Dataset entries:
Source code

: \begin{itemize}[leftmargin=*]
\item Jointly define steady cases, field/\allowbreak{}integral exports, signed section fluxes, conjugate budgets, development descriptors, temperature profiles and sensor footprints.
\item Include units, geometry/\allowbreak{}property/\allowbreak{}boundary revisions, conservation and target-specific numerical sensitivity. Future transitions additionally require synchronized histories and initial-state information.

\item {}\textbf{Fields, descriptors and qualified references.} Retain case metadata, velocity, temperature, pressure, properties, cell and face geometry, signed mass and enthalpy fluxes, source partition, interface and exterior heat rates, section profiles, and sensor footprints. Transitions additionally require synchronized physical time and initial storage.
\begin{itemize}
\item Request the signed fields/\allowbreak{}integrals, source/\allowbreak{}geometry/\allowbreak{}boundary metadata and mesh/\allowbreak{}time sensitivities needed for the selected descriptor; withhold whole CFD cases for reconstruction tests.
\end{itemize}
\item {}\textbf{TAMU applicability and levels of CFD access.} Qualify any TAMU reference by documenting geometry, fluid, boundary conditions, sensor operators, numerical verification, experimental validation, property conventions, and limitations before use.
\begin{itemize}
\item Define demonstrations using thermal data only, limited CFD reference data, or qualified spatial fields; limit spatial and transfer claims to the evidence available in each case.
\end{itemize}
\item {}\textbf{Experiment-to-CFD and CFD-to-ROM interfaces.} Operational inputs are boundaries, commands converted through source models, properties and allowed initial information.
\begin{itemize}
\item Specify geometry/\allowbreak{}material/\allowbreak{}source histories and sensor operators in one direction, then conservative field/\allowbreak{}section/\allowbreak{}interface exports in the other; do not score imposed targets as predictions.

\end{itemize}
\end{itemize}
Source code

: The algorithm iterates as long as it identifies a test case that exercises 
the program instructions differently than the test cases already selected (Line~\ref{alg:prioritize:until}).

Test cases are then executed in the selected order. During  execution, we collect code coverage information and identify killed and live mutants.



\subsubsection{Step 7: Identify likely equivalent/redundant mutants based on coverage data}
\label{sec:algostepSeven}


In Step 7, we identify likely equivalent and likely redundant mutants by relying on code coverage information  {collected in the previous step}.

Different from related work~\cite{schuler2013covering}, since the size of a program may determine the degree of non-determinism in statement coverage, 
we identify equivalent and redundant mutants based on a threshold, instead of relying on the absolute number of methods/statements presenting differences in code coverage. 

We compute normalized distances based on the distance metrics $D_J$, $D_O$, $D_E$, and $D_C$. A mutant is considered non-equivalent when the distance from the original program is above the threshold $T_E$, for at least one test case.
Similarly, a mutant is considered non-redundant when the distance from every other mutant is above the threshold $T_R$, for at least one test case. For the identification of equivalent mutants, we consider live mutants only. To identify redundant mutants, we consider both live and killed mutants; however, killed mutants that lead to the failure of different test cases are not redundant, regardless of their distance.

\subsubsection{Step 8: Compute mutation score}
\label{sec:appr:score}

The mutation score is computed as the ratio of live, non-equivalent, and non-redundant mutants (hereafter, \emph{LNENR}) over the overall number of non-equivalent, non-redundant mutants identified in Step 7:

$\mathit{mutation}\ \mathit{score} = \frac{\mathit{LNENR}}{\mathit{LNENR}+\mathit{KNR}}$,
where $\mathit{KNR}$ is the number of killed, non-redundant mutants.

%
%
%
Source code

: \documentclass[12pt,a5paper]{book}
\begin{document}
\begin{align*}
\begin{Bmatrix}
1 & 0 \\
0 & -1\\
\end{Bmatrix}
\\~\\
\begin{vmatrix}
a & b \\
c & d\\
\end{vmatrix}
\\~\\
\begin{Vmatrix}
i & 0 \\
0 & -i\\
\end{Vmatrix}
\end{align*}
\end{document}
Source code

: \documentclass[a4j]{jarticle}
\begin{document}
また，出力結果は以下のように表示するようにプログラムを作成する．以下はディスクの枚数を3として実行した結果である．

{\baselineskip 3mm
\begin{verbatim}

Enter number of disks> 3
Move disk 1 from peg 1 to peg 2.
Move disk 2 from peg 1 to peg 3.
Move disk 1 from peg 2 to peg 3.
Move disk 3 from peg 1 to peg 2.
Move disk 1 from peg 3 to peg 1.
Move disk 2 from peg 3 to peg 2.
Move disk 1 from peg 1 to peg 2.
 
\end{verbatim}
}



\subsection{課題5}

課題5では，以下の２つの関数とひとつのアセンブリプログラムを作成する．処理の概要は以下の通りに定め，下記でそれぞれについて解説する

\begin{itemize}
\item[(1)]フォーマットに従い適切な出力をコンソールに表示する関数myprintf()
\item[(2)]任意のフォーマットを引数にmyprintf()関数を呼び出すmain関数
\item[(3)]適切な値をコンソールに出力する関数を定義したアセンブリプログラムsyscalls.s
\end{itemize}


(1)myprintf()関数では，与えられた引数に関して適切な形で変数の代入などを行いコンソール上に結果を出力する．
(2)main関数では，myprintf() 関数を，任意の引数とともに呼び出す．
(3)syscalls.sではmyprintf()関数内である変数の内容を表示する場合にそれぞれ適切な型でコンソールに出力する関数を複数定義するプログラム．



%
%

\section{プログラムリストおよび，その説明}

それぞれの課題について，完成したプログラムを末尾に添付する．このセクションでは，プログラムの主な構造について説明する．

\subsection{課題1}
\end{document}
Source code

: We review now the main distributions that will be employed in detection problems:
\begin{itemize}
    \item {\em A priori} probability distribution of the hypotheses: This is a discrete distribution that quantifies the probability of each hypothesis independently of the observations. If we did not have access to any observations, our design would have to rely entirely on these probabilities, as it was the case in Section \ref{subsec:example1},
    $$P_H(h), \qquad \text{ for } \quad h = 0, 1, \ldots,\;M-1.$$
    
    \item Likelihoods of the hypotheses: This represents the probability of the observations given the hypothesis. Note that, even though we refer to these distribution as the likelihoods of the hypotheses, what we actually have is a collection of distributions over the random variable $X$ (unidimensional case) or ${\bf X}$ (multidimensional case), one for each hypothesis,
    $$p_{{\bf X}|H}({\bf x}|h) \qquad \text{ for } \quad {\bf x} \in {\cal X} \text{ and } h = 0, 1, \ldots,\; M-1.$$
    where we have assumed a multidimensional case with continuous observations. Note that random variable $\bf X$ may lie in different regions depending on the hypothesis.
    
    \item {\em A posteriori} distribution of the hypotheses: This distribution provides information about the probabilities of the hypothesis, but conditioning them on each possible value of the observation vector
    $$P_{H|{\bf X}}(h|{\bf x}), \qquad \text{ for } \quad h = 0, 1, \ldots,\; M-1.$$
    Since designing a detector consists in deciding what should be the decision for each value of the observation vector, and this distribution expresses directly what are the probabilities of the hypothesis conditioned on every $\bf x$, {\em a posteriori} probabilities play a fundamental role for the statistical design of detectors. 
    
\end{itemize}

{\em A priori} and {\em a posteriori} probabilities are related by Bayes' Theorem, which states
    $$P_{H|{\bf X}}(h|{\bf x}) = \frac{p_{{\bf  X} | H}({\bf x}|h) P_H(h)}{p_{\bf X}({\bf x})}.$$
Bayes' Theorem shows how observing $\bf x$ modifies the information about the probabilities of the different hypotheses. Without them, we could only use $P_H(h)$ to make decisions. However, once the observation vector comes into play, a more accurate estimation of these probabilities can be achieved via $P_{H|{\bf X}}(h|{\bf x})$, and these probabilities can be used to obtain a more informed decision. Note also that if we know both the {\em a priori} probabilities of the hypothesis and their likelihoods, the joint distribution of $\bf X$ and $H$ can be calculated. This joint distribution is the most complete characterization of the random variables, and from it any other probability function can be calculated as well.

## Exercise:
The records above are to be restated word for word, in full.

## Response to this exercise:
Source code

: \begin{itemize}[leftmargin=*]
\item Jointly define steady cases, field/\allowbreak{}integral exports, signed section fluxes, conjugate budgets, development descriptors, temperature profiles and sensor footprints.
\item Include units, geometry/\allowbreak{}property/\allowbreak{}boundary revisions, conservation and target-specific numerical sensitivity. Future transitions additionally require synchronized histories and initial-state information.

\item {}\textbf{Fields, descriptors and qualified references.} Retain case metadata, velocity, temperature, pressure, properties, cell and face geometry, signed mass and enthalpy fluxes, source partition, interface and exterior heat rates, section profiles, and sensor footprints. Transitions additionally require synchronized physical time and initial storage.
\begin{itemize}
\item Request the signed fields/\allowbreak{}integrals, source/\allowbreak{}geometry/\allowbreak{}boundary metadata and mesh/\allowbreak{}time sensitivities needed for the selected descriptor; withhold whole CFD cases for reconstruction tests.
\end{itemize}
\item {}\textbf{TAMU applicability and levels of CFD access.} Qualify any TAMU reference by documenting geometry, fluid, boundary conditions, sensor operators, numerical verification, experimental validation, property conventions, and limitations before use.
\begin{itemize}
\item Define demonstrations using thermal data only, limited CFD reference data, or qualified spatial fields; limit spatial and transfer claims to the evidence available in each case.
\end{itemize}
\item {}\textbf{Experiment-to-CFD and CFD-to-ROM interfaces.} Operational inputs are boundaries, commands converted through source models, properties and allowed initial information.
\begin{itemize}
\item Specify geometry/\allowbreak{}material/\allowbreak{}source histories and sensor operators in one direction, then conservative field/\allowbreak{}section/\allowbreak{}interface exports in the other; do not score imposed targets as predictions.

\end{itemize}
\end{itemize}
Source code

: The algorithm iterates as long as it identifies a test case that exercises 
the program instructions differently than the test cases already selected (Line~\ref{alg:prioritize:until}).

Test cases are then executed in the selected order. During  execution, we collect code coverage information and identify killed and live mutants.



\subsubsection{Step 7: Identify likely equivalent/redundant mutants based on coverage data}
\label{sec:algostepSeven}


In Step 7, we identify likely equivalent and likely redundant mutants by relying on code coverage information  {collected in the previous step}.

Different from related work~\cite{schuler2013covering}, since the size of a program may determine the degree of non-determinism in statement coverage, 
we identify equivalent and redundant mutants based on a threshold, instead of relying on the absolute number of methods/statements presenting differences in code coverage. 

We compute normalized distances based on the distance metrics $D_J$, $D_O$, $D_E$, and $D_C$. A mutant is considered non-equivalent when the distance from the original program is above the threshold $T_E$, for at least one test case.
Similarly, a mutant is considered non-redundant when the distance from every other mutant is above the threshold $T_R$, for at least one test case. For the identification of equivalent mutants, we consider live mutants only. To identify redundant mutants, we consider both live and killed mutants; however, killed mutants that lead to the failure of different test cases are not redundant, regardless of their distance.

\subsubsection{Step 8: Compute mutation score}
\label{sec:appr:score}

The mutation score is computed as the ratio of live, non-equivalent, and non-redundant mutants (hereafter, \emph{LNENR}) over the overall number of non-equivalent, non-redundant mutants identified in Step 7:

$\mathit{mutation}\ \mathit{score} = \frac{\mathit{LNENR}}{\mathit{LNENR}+\mathit{KNR}}$,
where $\mathit{KNR}$ is the number of killed, non-redundant mutants.

%
%
%
Source code

: \documentclass[12pt,a5paper]{book}
\begin{document}
\begin{align*}
\begin{Bmatrix}
1 & 0 \\
0 & -1\\
\end{Bmatrix}
\\~\\
\begin{vmatrix}
a & b \\
c & d\\
\end{vmatrix}
\\~\\
\begin{Vmatrix}
i & 0 \\
0 & -i\\
\end{Vmatrix}
\end{align*}
\end{document}
Source code

: \documentclass[a4j]{jarticle}
\begin{document}
また，出力結果は以下のように表示するようにプログラムを作成する．以下はディスクの枚数を3として実行した結果である．

{\baselineskip 3mm
\begin{verbatim}

Enter number of disks> 3
Move disk 1 from peg 1 to peg 2.
Move disk 2 from peg 1 to peg 3.
Move disk 1 from peg 2 to peg 3.
Move disk 3 from peg 1 to peg 2.
Move disk 1 from peg 3 to peg 1.
Move disk 2 from peg 3 to peg 2.
Move disk 1 from peg 1 to peg 2.
 
\end{verbatim}
}



\subsection{課題5}

課題5では，以下の２つの関数とひとつのアセンブリプログラムを作成する．処理の概要は以下の通りに定め，下記でそれぞれについて解説する

\begin{itemize}
\item[(1)]フォーマットに従い適切な出力をコンソールに表示する関数myprintf()
\item[(2)]任意のフォーマットを引数にmyprintf()関数を呼び出すmain関数
\item[(3)]適切な値をコンソールに出力する関数を定義したアセンブリプログラムsyscalls.s
\end{itemize}


(1)myprintf()関数では，与えられた引数に関して適切な形で変数の代入などを行いコンソール上に結果を出力する．
(2)main関数では，myprintf() 関数を，任意の引数とともに呼び出す．
(3)syscalls.sではmyprintf()関数内である変数の内容を表示する場合にそれぞれ適切な型でコンソールに出力する関数を複数定義するプログラム．



%
%

\section{プログラムリストおよび，その説明}

それぞれの課題について，完成したプログラムを末尾に添付する．このセクションでは，プログラムの主な構造について説明する．

\subsection{課題1}
\end{document}
Source code

: We review now the main distributions that will be employed in detection problems:
\begin{itemize}
    \item {\em A priori} probability distribution of the hypotheses: This is a discrete distribution that quantifies the probability of each hypothesis independently of the observations. If we did not have access to any observations, our design would have to rely entirely on these probabilities, as it was the case in Section \ref{subsec:example1},
    $$P_H(h), \qquad \text{ for } \quad h = 0, 1, \ldots,\;M-1.$$
    
    \item Likelihoods of the hypotheses: This represents the probability of the observations given the hypothesis. Note that, even though we refer to these distribution as the likelihoods of the hypotheses, what we actually have is a collection of distributions over the random variable $X$ (unidimensional case) or ${\bf X}$ (multidimensional case), one for each hypothesis,
    $$p_{{\bf X}|H}({\bf x}|h) \qquad \text{ for } \quad {\bf x} \in {\cal X} \text{ and } h = 0, 1, \ldots,\; M-1.$$
    where we have assumed a multidimensional case with continuous observations. Note that random variable $\bf X$ may lie in different regions depending on the hypothesis.
    
    \item {\em A posteriori} distribution of the hypotheses: This distribution provides information about the probabilities of the hypothesis, but conditioning them on each possible value of the observation vector
    $$P_{H|{\bf X}}(h|{\bf x}), \qquad \text{ for } \quad h = 0, 1, \ldots,\; M-1.$$
    Since designing a detector consists in deciding what should be the decision for each value of the observation vector, and this distribution expresses directly what are the probabilities of the hypothesis conditioned on every $\bf x$, {\em a posteriori} probabilities play a fundamental role for the statistical design of detectors. 
    
\end{itemize}

{\em A priori} and {\em a posteriori} probabilities are related by Bayes' Theorem, which states
    $$P_{H|{\bf X}}(h|{\bf x}) = \frac{p_{{\bf  X} | H}({\bf x}|h) P_H(h)}{p_{\bf X}({\bf x})}.$$
Bayes' Theorem shows how observing $\bf x$ modifies the information about the probabilities of the different hypotheses. Without them, we could only use $P_H(h)$ to make decisions. However, once the observation vector comes into play, a more accurate estimation of these probabilities can be achieved via $P_{H|{\bf X}}(h|{\bf x})$, and these probabilities can be used to obtain a more informed decision. Note also that if we know both the {\em a priori} probabilities of the hypothesis and their likelihoods, the joint distribution of $\bf X$ and $H$ can be calculated. This joint distribution is the most complete characterization of the random variables, and from it any other probability function can be calculated as well.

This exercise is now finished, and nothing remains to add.